• Phoebe Gardner

KALLIDA: a captivating collision of art and music

Inside the immersive festival that’s changing the game.

We weren’t sure what to expect when we first arrived at KALLIDA, located at the idyllic Sparkford Hall in Somerset. It’s one of the first festivals to not only push visual art installations as the key aspect to the event, but also pay equal attention to the artists and musicians, whilst also being held inside an 18th-century manor and its grounds… It didn’t take long to realise KALLIDA had hit the nail on the head: a new class of festival had been born, where art and music became one.

The stately home was transformed into a magical immersive playground, where every corner there was something new to greet us.
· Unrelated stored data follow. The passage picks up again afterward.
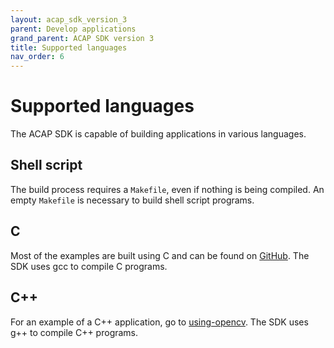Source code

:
 ```yaml
---
layout: acap_sdk_version_3
parent: Develop applications
grand_parent: ACAP SDK version 3
title: Supported languages
nav_order: 6
---
```

# Supported languages

The ACAP SDK is capable of building applications in various languages.

## Shell script

The build process requires a `Makefile`, even if nothing is being compiled. An empty `Makefile` is necessary to build shell script programs.

## C

Most of the examples are built using C and can be found on [GitHub](https://github.com/AxisCommunications/acap3-examples). The SDK uses gcc to compile C programs.

## C++

For an example of a C++ application, go to [using-opencv](https://github.com/AxisCommunications/acap3-examples/tree/master/using-opencv). The SDK uses g++ to compile C++ programs.
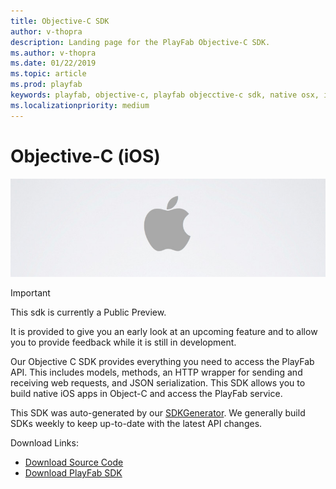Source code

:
 ```yaml
---
title: Objective-C SDK
author: v-thopra
description: Landing page for the PlayFab Objective-C SDK.
ms.author: v-thopra
ms.date: 01/22/2019
ms.topic: article
ms.prod: playfab
keywords: playfab, objective-c, playfab objecctive-c sdk, native osx, ios development
ms.localizationpriority: medium
---
```


# Objective-C (iOS)

![Objctive-C](./media/objc1.png)

>[!Important]
> This sdk is currently a Public Preview.
>
> It is provided to give you an early look at an upcoming feature and to allow you to provide feedback while it is still in development.

Our Objective C SDK provides everything you need to access the PlayFab API. This includes models, methods, an HTTP wrapper for sending and receiving web requests, and JSON serialization. This SDK allows you to build native iOS apps in Object-C and access the PlayFab service.

This SDK was auto-generated by our [SDKGenerator](../sdkgenerator/index.md). We generally build SDKs weekly to keep up-to-date with the latest API changes.

Download Links:

- [Download Source Code](hhttps://github.com/PlayFab/Objective_C_SDK/)
- [Download PlayFab SDK](https://api.playfab.com/downloads/objc)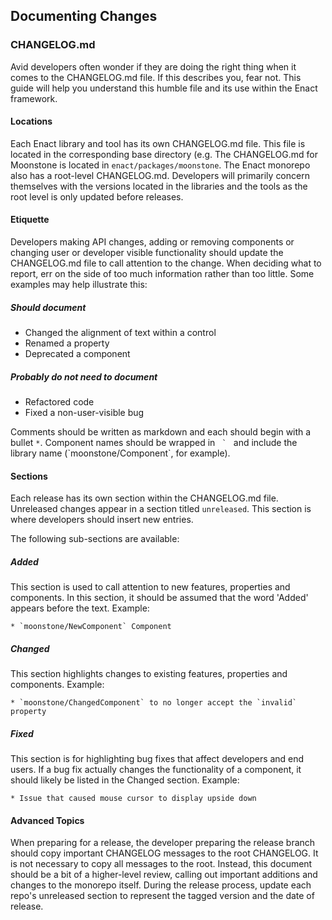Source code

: <section>

## Documenting Changes

### CHANGELOG.md

Avid developers often wonder if they are doing the right thing when it comes to the CHANGELOG.md file. If this describes
you, fear not. This guide will help you understand this humble file and its use within the Enact framework.

#### Locations

Each Enact library and tool has its own CHANGELOG.md file. This file is located in the corresponding base directory
(e.g. The CHANGELOG.md for Moonstone is located in `enact/packages/moonstone`. The Enact monorepo also has a root-level
CHANGELOG.md. Developers will primarily concern themselves with the versions located in the libraries and the tools as
the root level is only updated before releases.

#### Etiquette

Developers making API changes, adding or removing components or changing user or developer visible functionality should
update the CHANGELOG.md file to call attention to the change. When deciding what to report, err on the side of too much
information rather than too little. Some examples may help illustrate this:

##### Should document

*   Changed the alignment of text within a control
*   Renamed a property
*   Deprecated a component

##### Probably do not need to document

*   Refactored code
*   Fixed a non-user-visible bug

Comments should be written as markdown and each should begin with a bullet `*`. Component names should be wrapped in ``  `  ``
and include the library name (\`moonstone/Component\`, for example).

#### Sections

Each release has its own section within the CHANGELOG.md file. Unreleased changes appear in a section titled `unreleased`.
This section is where developers should insert new entries.

The following sub-sections are available:

##### Added

This section is used to call attention to new features, properties and components. In this section, it should be assumed
that the word 'Added' appears before the text. Example:

```
* `moonstone/NewComponent` Component
```

##### Changed

This section highlights changes to existing features, properties and components. Example:

```
* `moonstone/ChangedComponent` to no longer accept the `invalid` property
```

##### Fixed

This section is for highlighting bug fixes that affect developers and end users. If a bug fix actually changes the
functionality of a component, it should likely be listed in the Changed section. Example:

```
* Issue that caused mouse cursor to display upside down
```

#### Advanced Topics

When preparing for a release, the developer preparing the release branch should copy important CHANGELOG messages to the
root CHANGELOG. It is not necessary to copy all messages to the root. Instead, this document should be a bit of a
higher-level review, calling out important additions and changes to the monorepo itself. During the release process,
update each repo's unreleased section to represent the tagged version and the date of release.

</section>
With only 400 tickets available KALLIDA was an intimate affair made better by each installation designed to be a shared experience, exploring the site felt like a massive, giddy adventure.

KALLIDA had taken place at Baskerville Hall in Hereford for the previous two years, one of the festival’s main attractions to the move down South was the barn.  Converted into an innovative exhibition space by using hay bales as walls and dividers, it featured pioneering artists’ work merging architecture, engineering and light to create interactive works that incorporated the latest glitch and digital art. There was even a cinema showcasing the new generation of filmmakers snuggled away at the back.

Out and about on the idyllic grounds were Suzie Olczak’s Orrey kinetic sculptures which were transformed into chill spots, one of these wooden hexagonal bubbles was taken over by Typething Collective. Inside the sculpture lights hung from the ceiling with wafts of smoke and bubbles cascading from the glass lampshades. People were encouraged to use a small piano on the floor and attempt to play the song on a sheet of paper, when the right notes were played the lights flashed to piano chords while a beat was played from a speaker – rather reminiscent of the organ scene from The Goonies, but when you played a wrong note the music stopped, not the ground falling beneath your feet.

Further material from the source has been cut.